Hi,
I’m struggling with getting the second data model query to read the output from the first data model file.
The first data model sql ran without issue; the only parameter I used was {{ config(materialized='table') }} no alias assigned.
But when I tried
select *
from {{ ref('my_first_dbt_model') }}
where id = 1
I got
Server error: Database Error in rpc request (from remote system)
Could not find parent table for alias "segment.dbt_pfan.my_first_dbt_model".
I tried assigning the first data model sql an alias and reference that in the second file, but still doesn’t work.
Hey @pfan, can you post the full content of your two models?
I don’t think this is the error message I’d expect, but just checking that you saved the first model before running dbt run? (this caught me out when I first started using dbt Cloud)
By the way - the error you’re seeing is from your data warehouse (I think it’s Redshift?) not dbt itself.
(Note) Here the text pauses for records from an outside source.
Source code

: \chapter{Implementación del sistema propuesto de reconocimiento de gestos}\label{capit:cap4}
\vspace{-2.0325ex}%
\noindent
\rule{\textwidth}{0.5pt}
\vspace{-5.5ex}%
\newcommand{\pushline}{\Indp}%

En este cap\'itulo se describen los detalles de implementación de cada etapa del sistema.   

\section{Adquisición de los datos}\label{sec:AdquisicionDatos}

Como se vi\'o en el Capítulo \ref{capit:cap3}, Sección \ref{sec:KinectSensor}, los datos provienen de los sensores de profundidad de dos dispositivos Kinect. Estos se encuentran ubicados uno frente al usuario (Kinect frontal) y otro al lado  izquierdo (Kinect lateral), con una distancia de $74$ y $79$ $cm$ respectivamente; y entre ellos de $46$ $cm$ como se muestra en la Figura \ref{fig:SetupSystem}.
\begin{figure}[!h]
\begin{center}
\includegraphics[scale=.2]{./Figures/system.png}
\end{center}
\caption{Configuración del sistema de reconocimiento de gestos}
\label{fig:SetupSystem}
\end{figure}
Could you also check whether the table/view segment.dbt_pfan.my_first_dbt_model exists in the warehouse?
If it does exist, then it could be a permissions error for your dbt user
Do you have access to another database query tool, e.g. DataGrip or even the AWS Redshift Console? If so, you can check there. The reason I suggest these is that if you have a more powerful account you can use to access those then you can confirm whether the model exists even if your dbt user doesn’t have access.
My other suggestion is that I noticed in your screenshot you have a lot of custom code. It might be worth going back to the default code (you can find it here if you need it) and making sure that works before continuing on. That way you can check whether the problem is your database connection etc or a mistake in your model itself.
Does this mean you managed to make it work? I’m unclear on whether you still need help. If your connection is still not working, I recommend you reach out to the dbt Cloud support team using the chat bubble in-app, as they will have the ability to review logs etc to see what’s happening.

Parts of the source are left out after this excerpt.